Q.4     What did you like best about reading this novel and/or doing this writing assignment?

A.4     I liked backing up my quotes, because it it is really fun to feel like you know what you're doing and that you can really dig deep into the explanation.

The Outsiders/Hero's Journey

     When someone says the word “hero”, what do people typically think of? A handsome guy with super-human strength clad in red tights? For most people, the answer is yes. Names like Superman, Captain America, Thor, and Wolverine float to the top of their minds as common superheroes. But when it comes to defining real heroes, there may be a little more to it than superhuman powers. Take Bilbo Baggins, a perfectly normal hobbit from Middle Earth.Isn’t he a hero? One way we can tell is using the guidelines of the Monomyth, a.k.a. the Hero’s Journey. Through three phases and eight steps, we can determine who really is a hero. And because all heroes go through the Hero’s Journey,we can use an even more realistic example. In the realistic fiction novel The Outsiders by S.E. Hinton, the main character Ponyboy Curtis goes on a Hero’s Journey because he travels through the three required phases of a Monomyth.

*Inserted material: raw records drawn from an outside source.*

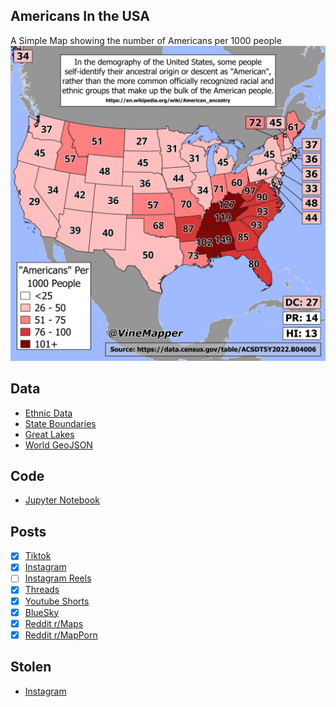 ## Americans In the USA
A Simple Map showing the number of Americans per 1000 people
![Map](Americans_in_USA.png)

## Data
* [Ethnic Data](https://data.census.gov/table/ACSDT5Y2022.B04006?q=People%20Reporting%20Ancestry&g=010XX00US$0400000)
* [State Boundaries](https://www.census.gov/geographies/mapping-files/time-series/geo/carto-boundary-file.html)
* [Great Lakes](https://usicecenter.gov/Products/GreatLakesData)
* [World GeoJSON](https://public.opendatasoft.com/explore/dataset/world-administrative-boundaries/export/?flg=en-us)

## Code
* [Jupyter Notebook](FormatData.ipynb)

## Posts
- [x] [Tiktok](https://www.tiktok.com/@vinemapper/video/7441876042765258030)
- [x] [Instagram](https://www.instagram.com/p/DDFank5SAFg/)
- [ ] [Instagram Reels]()
- [x] [Threads](https://www.threads.net/@vinemapper/post/DDFao1OSL_q)
- [x] [Youtube Shorts](https://youtube.com/shorts/0MOWem-WycE)
- [x] [BlueSky](https://bsky.app/profile/vinemapper.bsky.social/post/3lcdnv54pnk25)
- [x] [Reddit r/Maps](https://www.reddit.com/r/Maps/comments/1h50hzx/americans_per_1000_people/)
- [x] [Reddit r/MapPorn](https://www.reddit.com/r/MapPorn/comments/1h50hku/americans_per_1000_people/)

## Stolen
- [Instagram](https://www.instagram.com/p/DDK-VsmymPh)
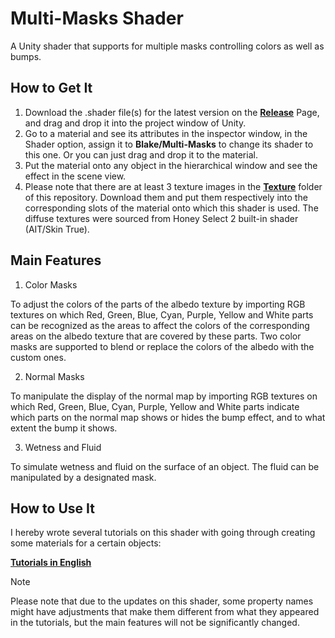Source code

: # Multi-Masks Shader
A Unity shader that supports for multiple masks controlling colors as well as bumps.

## How to Get It
1. Download the .shader file(s) for the latest version on the **[Release](https://github.com/Blatke/Multi-Masks.shader/releases)** Page, and drag and drop it into the project window of Unity.
2. Go to a material and see its attributes in the inspector window, in the Shader option, assign it to **Blake/Multi-Masks** to change its shader to this one. Or you can just drag and drop it to the material.
3. Put the material onto any object in the hierarchical window and see the effect in the scene view.
4. Please note that there are at least 3 texture images in the **[Texture](https://github.com/Blatke/Multi-Masks.shader/tree/main/Textures)** folder of this repository. Download them and put them respectively into the corresponding slots of the material onto which this shader is used. The diffuse textures were sourced from Honey Select 2 built-in shader (AIT/Skin True).

## Main Features
1. Color Masks

To adjust the colors of the parts of the albedo texture by importing RGB textures on which Red, Green, Blue, Cyan, Purple, Yellow and White parts can be recognized as the areas to affect the colors of the corresponding areas on the albedo texture that are covered by these parts. Two color masks are supported to blend or replace the colors of the albedo with the custom ones.

2. Normal Masks

To manipulate the display of the normal map by importing RGB textures on which Red, Green, Blue, Cyan, Purple, Yellow and White parts indicate which parts on the normal map shows or hides the bump effect, and to what extent the bump it shows. 

3. Wetness and Fluid

To simulate wetness and fluid on the surface of an object. The fluid can be manipulated by a designated mask. 

## How to Use It
I hereby wrote several tutorials on this shader with going through creating some materials for a certain objects:

**[Tutorials in English](https://github.com/Blatke/Multi-Masks.shader/blob/main/Tutorials/EN/0.%20List%20of%20Contents.md)**


> [!NOTE]
> Please note that due to the updates on this shader, some property names might have adjustments that make them different from what they appeared in the tutorials, but the main features will not be significantly changed.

     Ponyboy experiences the Separation from the Known when Johnny kills Bob, the Soc. To not be caught by the police, they have to run away as fugitives, separating themselves from their gang and their home. After the run-in with the Socs, Johnny begins to think about their situation. He says, “We gotta get outa here. Get somewhere. Run away. The police’ll be here soon” (57). In the Hero’s Journey, the Separation from the Known is when the hero receives a call to adventure and passes through the Threshold of Adventure. Passing through includes separating yourself from your old life and everything that is comfortable. In The Outsiders, Ponyboy and Johnny have to run away so they will not be caught by the police. They are unsure of how they will do it, where they will go, what they need to survive, etc. This represents the “unknown” they are heading toward. The train that takes them there is the Threshold of Adventure, what officially leads them away from the known. Dally is their “Threshold Guardian” because he gives them wisdom, money, and a gun to help them on their journey. He gives them directions to an old abandoned church in Windrixville where they can safely hide out. This is how Ponyboy passes through the Threshold and is separated from “the known”.

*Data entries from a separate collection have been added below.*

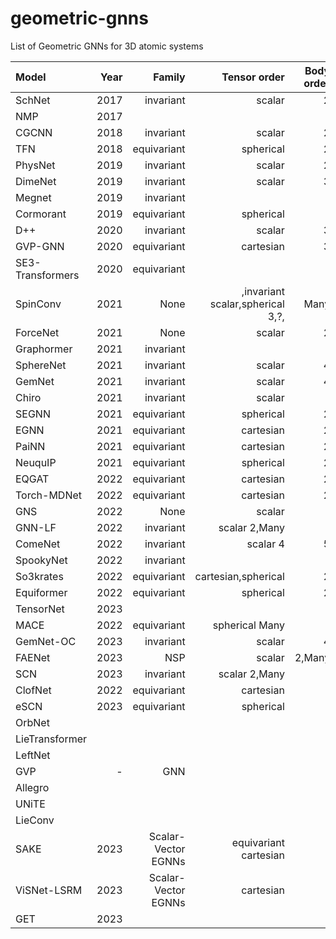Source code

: # geometric-gnns
List of Geometric GNNs for 3D atomic systems

| Model | Year | Family | Tensor order | Body order | Source |
| :---  | ---: | ---:   | ---:         | ---: | ---: |
|SchNet| 2017| invariant	| scalar	| 2 | 
| NMP|	2017||			|| |
|CGCNN|	2018|	invariant|	scalar|	2| |
|TFN|	2018|	equivariant|	spherical|	2| |
|PhysNet|	2019|	invariant|	scalar|	2| |
|DimeNet|	2019|	invariant|	scalar|	3| |
|Megnet|	2019|	invariant||		| |
|Cormorant|	2019|	equivariant|	spherical|	| |
|D++|	2020|	invariant|	scalar|	3| |
|GVP-GNN|	2020|	equivariant|	cartesian|	3| |
|SE3-Transformers|	2020|	equivariant||		| |
|SpinConv|	2021|	None|,invariant	scalar,spherical	3,?,|Many| |
|ForceNet|	2021|	None|	scalar|	2| |
|Graphormer|	2021|	invariant||		| |
|SphereNet|	2021|	invariant|	scalar|	4| |
|GemNet|	2021|	invariant|	scalar|	4| |
|Chiro|	2021|	invariant|	scalar|	| |
|SEGNN|	2021|	equivariant|	spherical|	2| |
|EGNN|	2021|	equivariant|	cartesian|	2| |
|PaiNN|	2021|	equivariant|	cartesian|	2| |
|NeuquIP|	2021|	equivariant|	spherical|	2| |
|EQGAT|	2022|	equivariant|	cartesian|	2| |
|Torch-MDNet|	2022|	equivariant|	cartesian|	2| |
|GNS|	2022|	None|	scalar|	| |
|GNN-LF|	2022|	invariant|	scalar	2,Many|| |
|ComeNet|	2022|	invariant|	scalar	4|5| |
|SpookyNet|	2022|	invariant||		| |
|So3krates|	2022|	equivariant|	cartesian,spherical|	2| |
|Equiformer|	2022|	equivariant|	spherical|	2| |
|TensorNet|	2023||			|| |
|MACE|	2022|	equivariant|	spherical	Many|| |
|GemNet-OC|	2023|	invariant|	scalar|	4| |
|FAENet|	2023|	NSP | scalar |	2,Many|| |
|SCN|	2023|	invariant|	scalar	2,Many|| |
|ClofNet|	2022|	equivariant|	cartesian|	| |
|eSCN|	2023|	equivariant|	spherical|	| |
|OrbNet|||				|| |
|LieTransformer|||				|| |
|LeftNet|	||			|| |
|GVP|-|GNN|				|| |
|Allegro|||				|| |
|UNiTE| ||				|| |
|LieConv|||				|| |
|SAKE|	2023|	Scalar-Vector EGNNs| equivariant	cartesian|	| |
|ViSNet-LSRM|	2023|	Scalar-Vector EGNNs|	cartesian|	| |
|GET|	2023	||		|| |
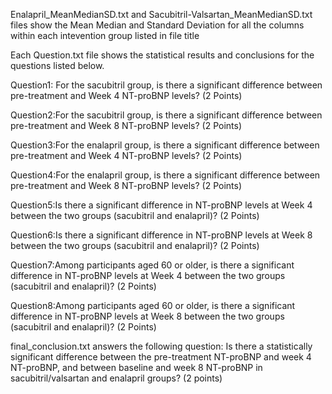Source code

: 
Enalapril_MeanMedianSD.txt and Sacubitril-Valsartan_MeanMedianSD.txt files show the Mean Median and Standard Deviation for all the columns within each intevention group listed in file title

Each Question.txt file shows the statistical results and conclusions for the questions listed below.

Question1: For the sacubitril group, is there a significant difference between pre-treatment and Week 4 NT-proBNP levels? (2 Points)

Question2:For the sacubitril group, is there a significant difference between pre-treatment and Week 8 NT-proBNP levels? (2 Points)

Question3:For the enalapril group, is there a significant difference between pre-treatment and Week 4 NT-proBNP levels? (2 Points)

Question4:For the enalapril group, is there a significant difference between pre-treatment and Week 8 NT-proBNP levels? (2 Points)

Question5:Is there a significant difference in NT-proBNP levels at Week 4 between the two groups (sacubitril and enalapril)? (2 Points)

Question6:Is there a significant difference in NT-proBNP levels at Week 8 between the two groups (sacubitril and enalapril)? (2 Points)

Question7:Among participants aged 60 or older, is there a significant difference in NT-proBNP levels at Week 4 between the two groups (sacubitril and enalapril)? (2 Points)

Question8:Among participants aged 60 or older, is there a significant difference in NT-proBNP levels at Week 8 between the two groups (sacubitril and enalapril)? (2 Points)


final_conclusion.txt answers the following question: 
Is there a statistically significant difference between the pre-treatment NT-proBNP and week 4 NT-proBNP, and between baseline and week 8 NT-proBNP in sacubitril/valsartan and enalapril groups? (2 points)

     Ponyboy experiences the Initiation when he wakes up at the church, cold and sore. He misses his home. Suddenly he realizes Johnny is gone. The night before, the two of them escape to the church, but when Pony wakes up he does not remember where he is. Ponyboy narrates, “You know how it is, when you wake up in a strange place and wonder where in the world you are, until memory comes rushing over you like a wave. I half convinced myself that I had dreamed everything that had happened the night before” (68). In the Hero’s Journey, the first part of the Initiation is when the hero faces small challenges. The hero is on his way to the Abyss, but is not actually at his lowest point yet. In The Outsiders, Ponyboy is roughed-up from the fight with the Socs, and now he and Johnny are hiding in the church. He knows it will be a challenge to survive, with limited money, bad living conditions, and the fear of being found out. He is tired, worried about their situation, and is missing his brothers and his home. In this way, Ponyboy is challenged physically and emotionally.

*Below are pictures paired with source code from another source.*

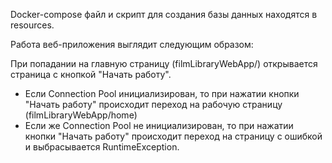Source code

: Docker-compose файл и скрипт для создания базы данных находятся в resources.

Работа веб-приложения выглядит следующим образом:

При попадании на главную страницу (filmLibraryWebApp/) открывается страница с кнопкой "Начать работу".
- Если Connection Pool инициализирован, то при нажатии кнопки "Начать работу" происходит переход на рабочую страницу (filmLibraryWebApp/home)
- Если же Connection Pool не инициализирован, то при нажатии кнопки "Начать работу" происходит переход на страницу с ошибкой и выбрасывается RuntimeException.


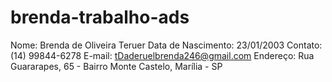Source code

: # brenda-trabalho-ads
Nome: Brenda de Oliveira Teruer
Data de Nascimento: 23/01/2003
Contato: (14) 99844-6278
E-mail: tDaderuelbrenda246@gmail.com
Endereço: Rua Guararapes, 65 - Bairro Monte Castelo, Marília - SP

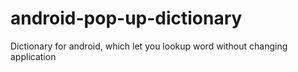 # android-pop-up-dictionary
Dictionary for android, which let you lookup word without changing application
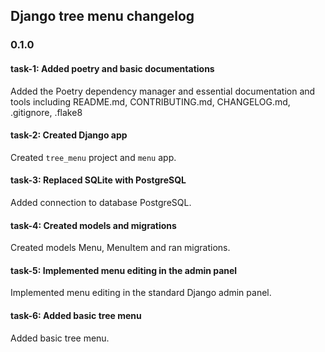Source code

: ## Django tree menu changelog

### 0.1.0

#### task-1: Added poetry and basic documentations
Added the Poetry dependency manager and essential documentation and tools including README.md, CONTRIBUTING.md, CHANGELOG.md, .gitignore, .flake8

#### task-2: Created Django app
Created `tree_menu` project and `menu` app. 

#### task-3: Replaced SQLite with PostgreSQL
Added connection to database PostgreSQL.

#### task-4: Created models and migrations
Created models Menu, MenuItem and ran migrations.

#### task-5: Implemented menu editing in the admin panel
Implemented menu editing in the standard Django admin panel.

#### task-6: Added basic tree menu
Added basic tree menu.
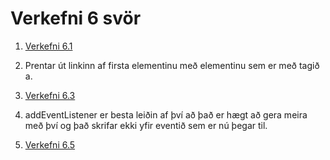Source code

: # Verkefni 6 svör

1. [Verkefni 6.1](https://rawgit.com/gudmunduroh/JSVerkefni/master/verkefni%206/1/index.html)

2. Prentar út linkinn af firsta elementinu með elementinu sem er með tagið a.

3. [Verkefni 6.3](https://rawgit.com/gudmunduroh/JSVerkefni/master/verkefni%206/3/index.html)

4. addEventListener er besta leiðin af því að það er hægt að gera meira með því og það skrifar ekki yfir eventið sem er nú þegar til.

5. [Verkefni 6.5](https://vsh.gudmunduro.com/JSVerk5/)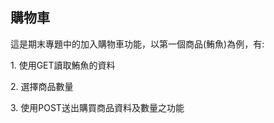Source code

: <H2>購物車</H2>
<p>這是期末專題中的加入購物車功能，以第一個商品(鮪魚)為例，有:</p>
  <p>
  <p>1. 使用GET讀取鮪魚的資料</p>
  <p>2. 選擇商品數量</p>
  <p>3. 使用POST送出購買商品資料及數量之功能<p>
  </p>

     Ponyboy continues to experience the Initiation when he wakes up from his concussion. This is a week after the rumble and Dally and Johnny’s deaths. During the rumble, Pony got tossed to the ground and was kicked in the head very hard. On top this, he was already weary and sick before the rumble. Now Ponyboy has been delirious and half-conscious for almost a week. He wakes up in his bed, and it is daylight. He thinks about the time he was unconscious, and as he talks to Darry, he wonders whether who he really asked for. Pony narrates, “When I woke up next, it was daylight . . . I was thinking a lot clearer than I was the last time . . . Did I ask for Darry for all, or was he just saying that? . . . I had a sick feeling that maybe I hadn’t called for him . . . “ (156-157). In the Hero’s Journey, the second part of the Initiation is when the hero is at his lowest point, the Abyss. He then goes through Transformation, Revelation, and Atonement. The revelation is the moment that the hero can clearly see the change in how he views life. In The Outsiders, the Reveleation occurs when Ponyboy wakes up from his concussion. It is important to notice how it is daylight, so he has clear vision physically, but it is psychological too. Pony himself realizes he is thinking clearer than before. Now he views Greasers, Socs, and the world in a new way, due to his experiences. In talking to Randy, he sees how it is “rough all over,”. Just because they have Mustangs and madras doesn’t mean they do not face their own problems, too. When Darry and the Soc are circling each other in the beginning of the rumble, Pony feels their hatred toward each other. He feels that they shouldn’t hate each other, as he doesn’t hate Socs anymore. And now, as he wakes up from his concussion, he finally cares about how Darry feels, asking whether he really did call for him in his delirium. Before, he did not think Darry liked him, or even wanted the responsibility of caring for him, but now he realizes Darry does care about him and he cares about Darry, too. Both new views (socially and towards his brother) signify his revelation.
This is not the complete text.